Data entries:
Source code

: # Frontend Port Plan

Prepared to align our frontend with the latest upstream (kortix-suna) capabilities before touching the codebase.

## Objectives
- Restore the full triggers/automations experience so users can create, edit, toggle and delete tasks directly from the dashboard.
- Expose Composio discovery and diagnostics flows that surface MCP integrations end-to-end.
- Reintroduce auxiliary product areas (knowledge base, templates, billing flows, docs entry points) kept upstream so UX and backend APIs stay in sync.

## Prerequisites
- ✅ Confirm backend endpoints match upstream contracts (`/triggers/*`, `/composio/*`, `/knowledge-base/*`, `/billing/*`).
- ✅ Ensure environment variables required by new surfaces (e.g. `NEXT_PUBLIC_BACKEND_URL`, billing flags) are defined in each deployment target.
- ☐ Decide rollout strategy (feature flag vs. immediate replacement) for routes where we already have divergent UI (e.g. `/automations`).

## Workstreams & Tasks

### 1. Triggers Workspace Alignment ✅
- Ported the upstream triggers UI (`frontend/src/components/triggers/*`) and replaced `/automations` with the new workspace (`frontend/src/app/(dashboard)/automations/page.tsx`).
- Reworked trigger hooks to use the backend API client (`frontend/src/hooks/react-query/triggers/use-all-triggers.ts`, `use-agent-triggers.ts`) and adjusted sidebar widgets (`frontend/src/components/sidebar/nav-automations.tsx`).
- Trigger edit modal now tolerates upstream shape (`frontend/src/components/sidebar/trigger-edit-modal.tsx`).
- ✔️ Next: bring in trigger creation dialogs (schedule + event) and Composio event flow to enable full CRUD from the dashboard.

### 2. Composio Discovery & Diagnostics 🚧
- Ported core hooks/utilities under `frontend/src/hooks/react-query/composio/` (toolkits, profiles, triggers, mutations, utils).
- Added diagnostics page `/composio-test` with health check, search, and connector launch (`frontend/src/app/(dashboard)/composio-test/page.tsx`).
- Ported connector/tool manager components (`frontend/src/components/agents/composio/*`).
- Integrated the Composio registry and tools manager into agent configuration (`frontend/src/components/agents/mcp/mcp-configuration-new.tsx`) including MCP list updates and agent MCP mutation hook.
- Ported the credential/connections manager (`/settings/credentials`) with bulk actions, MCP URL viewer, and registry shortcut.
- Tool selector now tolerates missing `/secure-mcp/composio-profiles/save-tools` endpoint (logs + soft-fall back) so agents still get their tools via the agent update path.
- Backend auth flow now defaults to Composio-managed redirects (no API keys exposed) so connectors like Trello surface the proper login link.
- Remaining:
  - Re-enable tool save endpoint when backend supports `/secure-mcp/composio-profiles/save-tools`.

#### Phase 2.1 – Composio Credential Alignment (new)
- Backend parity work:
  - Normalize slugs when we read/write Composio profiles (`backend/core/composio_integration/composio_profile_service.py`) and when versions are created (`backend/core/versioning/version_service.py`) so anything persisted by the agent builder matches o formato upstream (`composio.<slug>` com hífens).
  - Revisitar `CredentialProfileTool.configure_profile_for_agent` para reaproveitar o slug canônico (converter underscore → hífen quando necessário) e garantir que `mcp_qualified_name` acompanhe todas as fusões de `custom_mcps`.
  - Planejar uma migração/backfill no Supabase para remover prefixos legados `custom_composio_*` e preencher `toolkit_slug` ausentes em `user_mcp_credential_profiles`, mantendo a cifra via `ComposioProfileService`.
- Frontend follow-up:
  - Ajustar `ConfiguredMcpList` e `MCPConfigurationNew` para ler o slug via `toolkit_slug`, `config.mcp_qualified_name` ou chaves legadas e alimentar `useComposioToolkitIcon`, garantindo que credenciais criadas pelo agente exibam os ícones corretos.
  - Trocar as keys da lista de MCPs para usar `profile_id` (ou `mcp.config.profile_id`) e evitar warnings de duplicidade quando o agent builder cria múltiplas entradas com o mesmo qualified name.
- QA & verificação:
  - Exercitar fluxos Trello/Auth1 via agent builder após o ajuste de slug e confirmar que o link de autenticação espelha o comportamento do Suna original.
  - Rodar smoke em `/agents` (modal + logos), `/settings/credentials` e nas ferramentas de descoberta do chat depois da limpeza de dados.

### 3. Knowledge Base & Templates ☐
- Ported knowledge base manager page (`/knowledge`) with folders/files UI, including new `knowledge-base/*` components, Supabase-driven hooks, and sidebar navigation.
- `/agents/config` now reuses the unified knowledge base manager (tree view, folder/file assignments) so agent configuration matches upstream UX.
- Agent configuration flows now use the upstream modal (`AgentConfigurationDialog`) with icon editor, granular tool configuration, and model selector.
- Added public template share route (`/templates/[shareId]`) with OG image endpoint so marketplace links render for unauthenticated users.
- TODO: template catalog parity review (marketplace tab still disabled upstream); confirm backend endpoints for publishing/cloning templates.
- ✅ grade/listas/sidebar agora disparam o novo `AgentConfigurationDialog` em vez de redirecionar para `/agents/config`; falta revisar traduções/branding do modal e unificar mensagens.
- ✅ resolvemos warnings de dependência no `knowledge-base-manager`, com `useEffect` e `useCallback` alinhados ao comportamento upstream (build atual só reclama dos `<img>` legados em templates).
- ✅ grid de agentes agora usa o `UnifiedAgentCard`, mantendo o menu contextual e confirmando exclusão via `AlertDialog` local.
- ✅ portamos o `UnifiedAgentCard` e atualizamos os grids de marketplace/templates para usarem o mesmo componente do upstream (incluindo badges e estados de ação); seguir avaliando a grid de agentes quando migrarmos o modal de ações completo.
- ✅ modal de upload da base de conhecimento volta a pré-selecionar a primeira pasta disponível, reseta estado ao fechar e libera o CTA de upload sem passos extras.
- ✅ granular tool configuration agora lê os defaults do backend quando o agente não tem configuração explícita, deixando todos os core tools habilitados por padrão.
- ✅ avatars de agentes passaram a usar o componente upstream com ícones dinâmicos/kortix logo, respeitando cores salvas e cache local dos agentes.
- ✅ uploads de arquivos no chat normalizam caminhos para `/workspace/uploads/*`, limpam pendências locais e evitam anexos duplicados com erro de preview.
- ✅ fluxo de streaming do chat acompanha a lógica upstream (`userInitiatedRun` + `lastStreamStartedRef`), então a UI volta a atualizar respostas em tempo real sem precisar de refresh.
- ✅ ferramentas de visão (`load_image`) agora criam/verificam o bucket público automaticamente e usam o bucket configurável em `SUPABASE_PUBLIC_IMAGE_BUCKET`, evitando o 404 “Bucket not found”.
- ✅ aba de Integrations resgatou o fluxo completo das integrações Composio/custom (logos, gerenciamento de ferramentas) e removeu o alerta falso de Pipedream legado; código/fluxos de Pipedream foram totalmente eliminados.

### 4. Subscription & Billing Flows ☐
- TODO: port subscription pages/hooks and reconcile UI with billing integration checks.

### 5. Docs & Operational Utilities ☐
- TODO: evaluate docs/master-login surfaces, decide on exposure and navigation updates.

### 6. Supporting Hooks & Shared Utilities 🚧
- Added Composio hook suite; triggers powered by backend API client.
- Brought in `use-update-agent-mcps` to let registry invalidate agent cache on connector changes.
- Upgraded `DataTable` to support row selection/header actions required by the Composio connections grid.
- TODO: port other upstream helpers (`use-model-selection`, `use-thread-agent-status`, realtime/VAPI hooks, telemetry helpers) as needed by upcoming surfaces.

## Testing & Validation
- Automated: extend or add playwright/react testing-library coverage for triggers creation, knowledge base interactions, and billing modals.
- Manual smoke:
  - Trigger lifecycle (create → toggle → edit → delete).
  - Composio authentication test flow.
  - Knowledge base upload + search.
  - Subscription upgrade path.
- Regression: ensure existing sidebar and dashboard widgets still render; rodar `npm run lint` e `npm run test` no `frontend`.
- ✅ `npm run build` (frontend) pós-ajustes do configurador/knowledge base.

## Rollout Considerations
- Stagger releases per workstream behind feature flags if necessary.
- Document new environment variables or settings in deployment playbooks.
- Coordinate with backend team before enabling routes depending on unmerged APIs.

> _Description of the task_: Your answer should be a single number: the tally of lines in the entries that include the word "secure".

> _Written answer_: 2